» **EXCERPTED DATA**:
· · · · · · ·
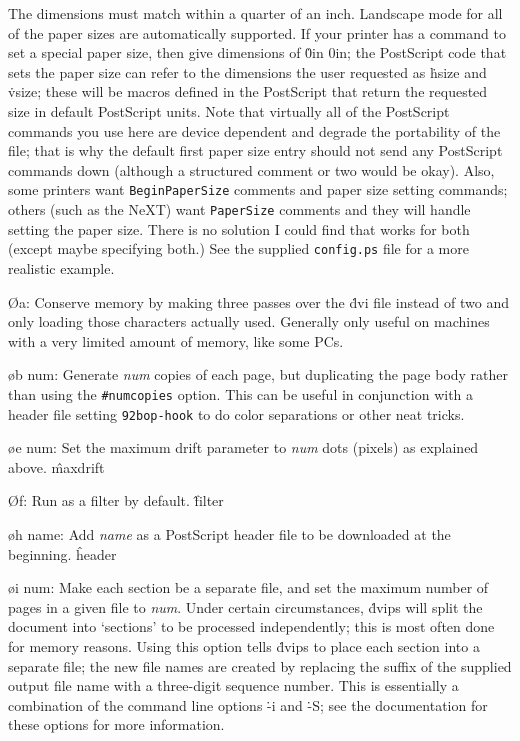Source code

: {The dimensions must match
within a quarter of an inch.  Landscape mode for all of the paper sizes
are automatically supported.  If your printer has a command to set a
special paper size, then give dimensions of \.{0in 0in}; the PostScript
code that sets the paper size can refer to the dimensions the user
requested as \.{hsize} and \.{vsize}; these will be macros defined in
the PostScript that return the requested size in default PostScript
units.  Note that virtually all of the PostScript commands you use
here are device dependent and degrade the portability of the file; that
is why the default first paper size entry should not send any PostScript
commands down (although a structured comment or two would be okay).
Also, some printers want {\tt BeginPaperSize} comments and paper size
setting commands; others (such as the NeXT) want {\tt PaperSize} comments
and they will handle setting the paper size.  There is no solution I
could find that works for both (except maybe specifying both.)
See the supplied {\tt config.ps} file for a more realistic
example.

\O a:  Conserve memory by making three passes over the \.{dvi} file
instead of two and only loading those characters actually used.
Generally only useful on machines with a very limited amount of
memory, like some PCs.

\o b num: Generate {\it num} copies of each page, but duplicating the
page body rather than using the {\tt\#numcopies} option.  This can be
useful in conjunction with a header file setting {\tt\char92bop-hook}
to do color separations or other neat tricks.

\o e num:
Set the maximum drift parameter to {\it num} dots (pixels) as explained above.
\^{maxdrift}

\O f:  Run as a filter by default.
\^{filter}

\o h name:
Add {\it name} as a PostScript header file to be downloaded at the beginning.
\^{header}

\o i num:
Make each section be a separate file, and set the maximum number of pages
in a given file to {\it num}.  Under certain circumstances,
\.{dvips} will split the document into `sections' to be processed
independently; this is most often done for memory reasons.  Using this
option tells \.{dvips} to place each section into a separate file; the
new file names are created by replacing the suffix of the supplied output
file name with a three-digit sequence number.
This is essentially a combination of the
command line options \.{-i} and \.{-S}; see the documentation for these
options for more information.

}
· · · · · · ·
» **EXERCISE OBJECTIVE**: Find the lines of the listing above that hold "three". Please copy them.

» **RESULT OF THE TASK**:
\O a:  Conserve memory by making three passes over the \.{dvi} file
file name with a three-digit sequence number.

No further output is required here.